Description:The Truck System
This was system whereby the workers were forced to accept goods in lieu of payment.
They would be payed in tokens, which could only be spent at the company store or Tommy Shop.
The workers, sometimes housed by the employer, or master, suffered widespread exploitation.
They were charged inflated prices for the goods they took, so the master profitted not only from their labour, but also from his sales to them.
The master determined the prices of the goods. He could effectively make his labour costs cheaper by hiking the price of essential goods.
If the worker did not accept these conditions he would often be out of a job and a home.
The Truck Act of 1831 made this practice illegal in many trades. In 1887 the act was extended to cover most manual workers.
The Truck System in The Potteries
This booklet contains twenty testaments describing various cases of payment in Truck in the Potteries in 1830.
A series of statements from pottery workers portrays a very unfair system and includes such details as;
the kind of goods they were given as payment
the condition of the goods
the price they were charged for the goods in Truck
the actual market price of the goods
the price they were charged in rent as Truck
the names of certain local companies forcing workers take Truck for their labour
Truck and the local economy
The booklet includes reports from local businesses describing how they were forced to take goods instead of payment from people in the employ of
Truck Masters.
These include property owners, a shoe maker and a water rates collector.

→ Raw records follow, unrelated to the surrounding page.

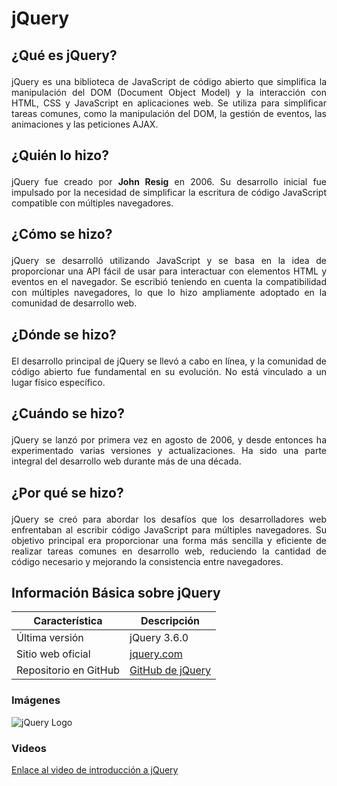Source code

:# jQuery

## <p align="justify">¿Qué es jQuery?</p>

<p align="justify">jQuery es una biblioteca de JavaScript de código abierto que simplifica la manipulación del DOM (Document Object Model) y la interacción con HTML, CSS y JavaScript en aplicaciones web. Se utiliza para simplificar tareas comunes, como la manipulación del DOM, la gestión de eventos, las animaciones y las peticiones AJAX.</p>

## <p align="justify">¿Quién lo hizo?</p>

<p align="justify">jQuery fue creado por <strong>John Resig</strong> en 2006. Su desarrollo inicial fue impulsado por la necesidad de simplificar la escritura de código JavaScript compatible con múltiples navegadores.</p>

## <p align="justify">¿Cómo se hizo?</p>

<p align="justify">jQuery se desarrolló utilizando JavaScript y se basa en la idea de proporcionar una API fácil de usar para interactuar con elementos HTML y eventos en el navegador. Se escribió teniendo en cuenta la compatibilidad con múltiples navegadores, lo que lo hizo ampliamente adoptado en la comunidad de desarrollo web.</p>

## <p align="justify">¿Dónde se hizo?</p>

<p align="justify">El desarrollo principal de jQuery se llevó a cabo en línea, y la comunidad de código abierto fue fundamental en su evolución. No está vinculado a un lugar físico específico.</p>

## <p align="justify">¿Cuándo se hizo?</p>

<p align="justify">jQuery se lanzó por primera vez en agosto de 2006, y desde entonces ha experimentado varias versiones y actualizaciones. Ha sido una parte integral del desarrollo web durante más de una década.</p>

## <p align="justify">¿Por qué se hizo?</p>

<p align="justify">jQuery se creó para abordar los desafíos que los desarrolladores web enfrentaban al escribir código JavaScript para múltiples navegadores. Su objetivo principal era proporcionar una forma más sencilla y eficiente de realizar tareas comunes en desarrollo web, reduciendo la cantidad de código necesario y mejorando la consistencia entre navegadores.</p>

## Información Básica sobre jQuery

| Característica      | Descripción                                      |
|---------------------|--------------------------------------------------|
| Última versión      | jQuery 3.6.0                                     |
| Sitio web oficial   | [jquery.com](https://jquery.com/)               |
| Repositorio en GitHub | [GitHub de jQuery](https://github.com/jquery/jquery) |

### Imágenes

![jQuery Logo](https://github.com/MerinoVic115/SMX2-M8UF1A1-HistoriaWeb-2006-jQuery-VictorMerinoSaceda/commit/04d09cc02bef57495b693ec9f33a39d351238e3e)

### Videos

[Enlace al video de introducción a jQuery](URL_DEL_VIDEO)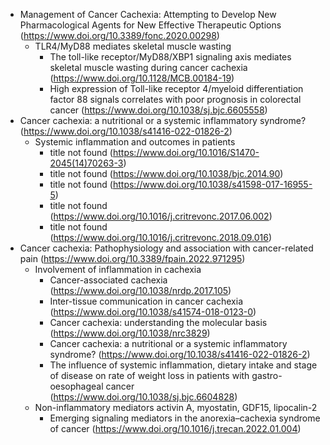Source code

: - Management of Cancer Cachexia: Attempting to Develop New Pharmacological Agents for New Effective Therapeutic Options (https://www.doi.org/10.3389/fonc.2020.00298)
  - TLR4/MyD88 mediates skeletal muscle wasting
    - The toll-like receptor/MyD88/XBP1 signaling axis mediates skeletal muscle wasting during cancer cachexia (https://www.doi.org/10.1128/MCB.00184-19)
    - High expression of Toll-like receptor 4/myeloid differentiation factor 88 signals correlates with poor prognosis in colorectal cancer (https://www.doi.org/10.1038/sj.bjc.6605558)
- Cancer cachexia: a nutritional or a systemic inflammatory syndrome? (https://www.doi.org/10.1038/s41416-022-01826-2)
  - Systemic inflammation and outcomes in patients
    - title not found (https://www.doi.org/10.1016/S1470-2045(14)70263-3)
    - title not found (https://www.doi.org/10.1038/bjc.2014.90)
    - title not found (https://www.doi.org/10.1038/s41598-017-16955-5)
    - title not found (https://www.doi.org/10.1016/j.critrevonc.2017.06.002)
    - title not found (https://www.doi.org/10.1016/j.critrevonc.2018.09.016)
- Cancer cachexia: Pathophysiology and association with cancer-related pain (https://www.doi.org/10.3389/fpain.2022.971295)
  - Involvement of inflammation in cachexia
    - Cancer-associated cachexia (https://www.doi.org/10.1038/nrdp.2017.105)
    - Inter-tissue communication in cancer cachexia (https://www.doi.org/10.1038/s41574-018-0123-0)
    - Cancer cachexia: understanding the molecular basis (https://www.doi.org/10.1038/nrc3829)
    - Cancer cachexia: a nutritional or a systemic inflammatory syndrome? (https://www.doi.org/10.1038/s41416-022-01826-2)
    - The influence of systemic inflammation, dietary intake and stage of disease on rate of weight loss in patients with gastro-oesophageal cancer (https://www.doi.org/10.1038/sj.bjc.6604828)
  - Non-inflammatory mediators activin A, myostatin, GDF15, lipocalin-2
    - Emerging signaling mediators in the anorexia–cachexia syndrome of cancer (https://www.doi.org/10.1016/j.trecan.2022.01.004)
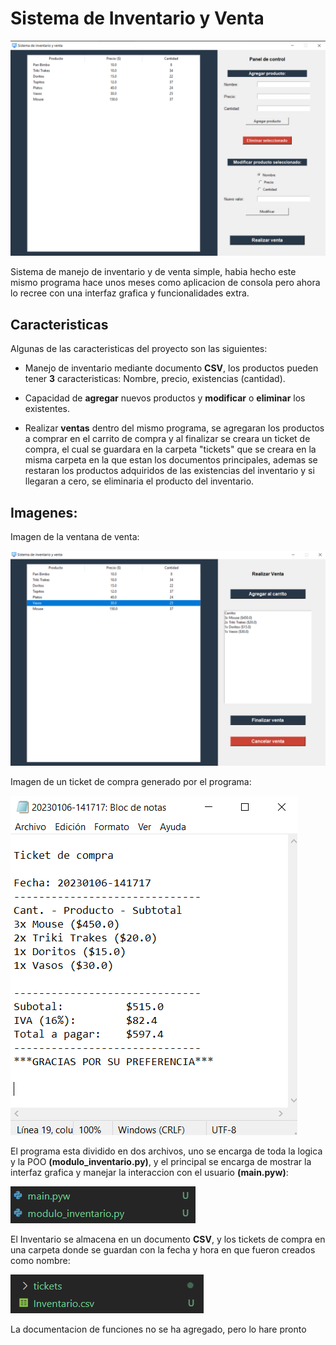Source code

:# Sistema de Inventario y Venta
![](https://github.com/hector-aps/Inventario-Venta/blob/main/README%20Images/Captura%20de%20pantalla%20(454).png?raw=true)

Sistema de manejo de inventario y de venta simple, habia hecho este mismo programa hace unos meses como aplicacion de consola pero ahora lo recree con una interfaz grafica y funcionalidades extra.


## Caracteristicas
Algunas de las caracteristicas del proyecto son las siguientes:

- Manejo de inventario mediante documento **CSV**, los productos pueden tener **3** caracteristicas: Nombre, precio, existencias (cantidad).

- Capacidad de **agregar** nuevos productos y **modificar** o **eliminar** los existentes.

- Realizar **ventas** dentro del mismo programa, se agregaran los productos a comprar en el carrito de compra y al finalizar se creara un ticket de compra, el cual se guardara en la carpeta "tickets" que se creara en la misma carpeta en la que estan los documentos principales, ademas se restaran los productos adquiridos de las existencias del inventario y si llegaran a cero, se eliminaria el producto del inventario.

## Imagenes:
Imagen de la ventana de venta:

![](https://github.com/hector-aps/Inventario-Venta/blob/main/README%20Images/Captura%20de%20pantalla%20(455).png?raw=true)

Imagen de un ticket de compra generado por el programa:

![](https://github.com/hector-aps/Inventario-Venta/blob/main/README%20Images/Captura%20de%20pantalla%20(457).png?raw=true)

El programa esta dividido en dos archivos, uno se encarga de toda la logica y la POO **(modulo_inventario.py)**, y el principal se encarga de mostrar la interfaz grafica y manejar la interaccion con el usuario **(main.pyw)**:

![](https://github.com/hector-aps/Inventario-Venta/blob/main/README%20Images/Captura%20de%20pantalla%20(458).png?raw=true)

El Inventario se almacena en un documento **CSV**, y los tickets de compra en una carpeta donde se guardan con la fecha y hora en que fueron creados como nombre:

![](https://github.com/hector-aps/Inventario-Venta/blob/main/README%20Images/Captura%20de%20pantalla%20(459).png?raw=true)


La documentacion de funciones no se ha agregado, pero lo hare pronto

Each testament vividly illustrates the effects of the truck system cascading through the local economy.
The case for change
The booklet was published the year before the
Truck Act of 1831 made payment in Truck illegal in most trades.
Evidence like the accounts described in this publication helped to make the case for legislation against payment in Truck.
About this document
This document was printed by Brougham, Market Place, Burslem. It was collected by local industrialist Enoch Wood and is now part of the collections at Stoke-on-Trent Museums.